К моей несказанной радости, он пошевелился, что-то пробормотал и попытался отвернуть голову. Тогда я начала его трясти, щипать за ухо, самым настойчивым образом просить его не впадать опять в бессознательное состояние. Он с трудом открыл глаза и, ничего не понимая, уставился на меня. Потом что-то спросил по-английски, но я ничего не поняла. Еще несколько минут мне пришлось повозиться с ним, чтобы поднять его на ноги. Я понимала, что он не в себе и мало что понимает, да и слова, которые он произнес совершенно нечленораздельно, не несли в себе никакого смысла. Однако постепенно до него дошло, что я хочу ему помочь, и в конце концов мне удалось поставить его на ноги, обхватив его за пояс и положив его руку себе на плечо. Простояли мы так, покачиваясь, какое-то время, а потом медленно пошли к моему дому, качаясь на ходу как пьяные.

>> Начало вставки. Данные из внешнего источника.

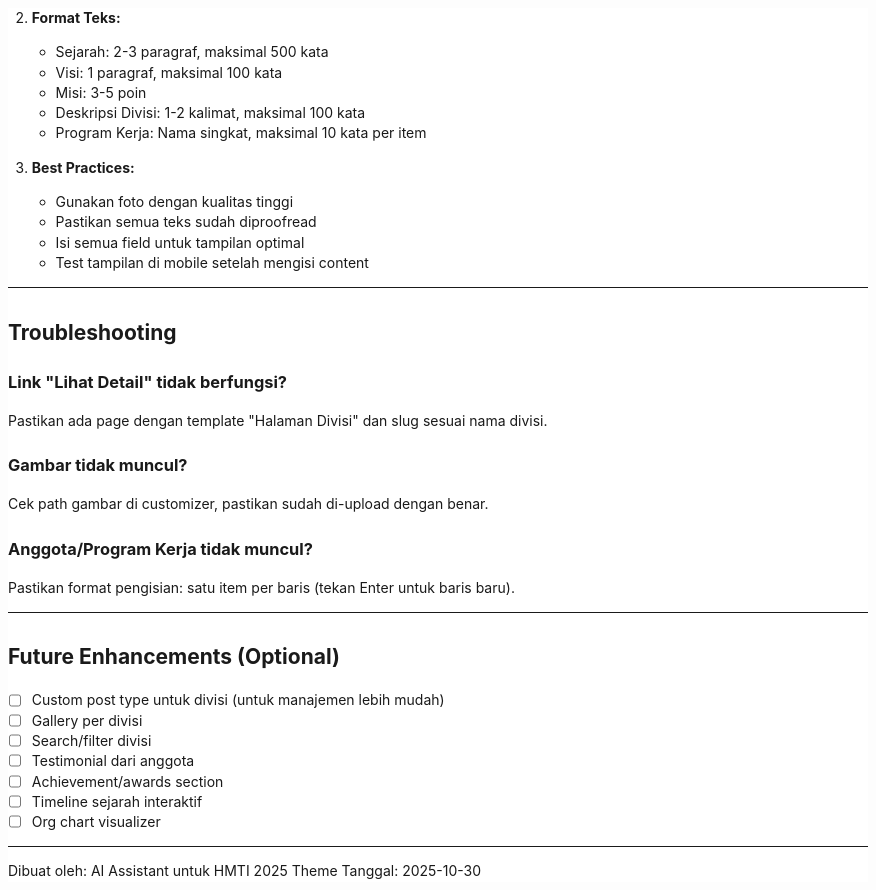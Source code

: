 2. **Format Teks:**
   - Sejarah: 2-3 paragraf, maksimal 500 kata
   - Visi: 1 paragraf, maksimal 100 kata
   - Misi: 3-5 poin
   - Deskripsi Divisi: 1-2 kalimat, maksimal 100 kata
   - Program Kerja: Nama singkat, maksimal 10 kata per item

3. **Best Practices:**
   - Gunakan foto dengan kualitas tinggi
   - Pastikan semua teks sudah diproofread
   - Isi semua field untuk tampilan optimal
   - Test tampilan di mobile setelah mengisi content

---

## Troubleshooting

### Link "Lihat Detail" tidak berfungsi?
Pastikan ada page dengan template "Halaman Divisi" dan slug sesuai nama divisi.

### Gambar tidak muncul?
Cek path gambar di customizer, pastikan sudah di-upload dengan benar.

### Anggota/Program Kerja tidak muncul?
Pastikan format pengisian: satu item per baris (tekan Enter untuk baris baru).

---

## Future Enhancements (Optional)

- [ ] Custom post type untuk divisi (untuk manajemen lebih mudah)
- [ ] Gallery per divisi
- [ ] Search/filter divisi
- [ ] Testimonial dari anggota
- [ ] Achievement/awards section
- [ ] Timeline sejarah interaktif
- [ ] Org chart visualizer

---

Dibuat oleh: AI Assistant untuk HMTI 2025 Theme
Tanggal: 2025-10-30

Я помнила о своей сумке с туфлями, но о шляпе джентльмена забыла совершенно, пока не было слишком поздно. Оставить его одного, чтобы идти за шляпой, я не посмела. По пути мне пришлось все время подбадривать его.
– Так, так, сэр... Прямо, сэр. Еще один шаг, еще один, пожалуйста. Вот так, хорошо. Уже недалеко. Идемте, я вас...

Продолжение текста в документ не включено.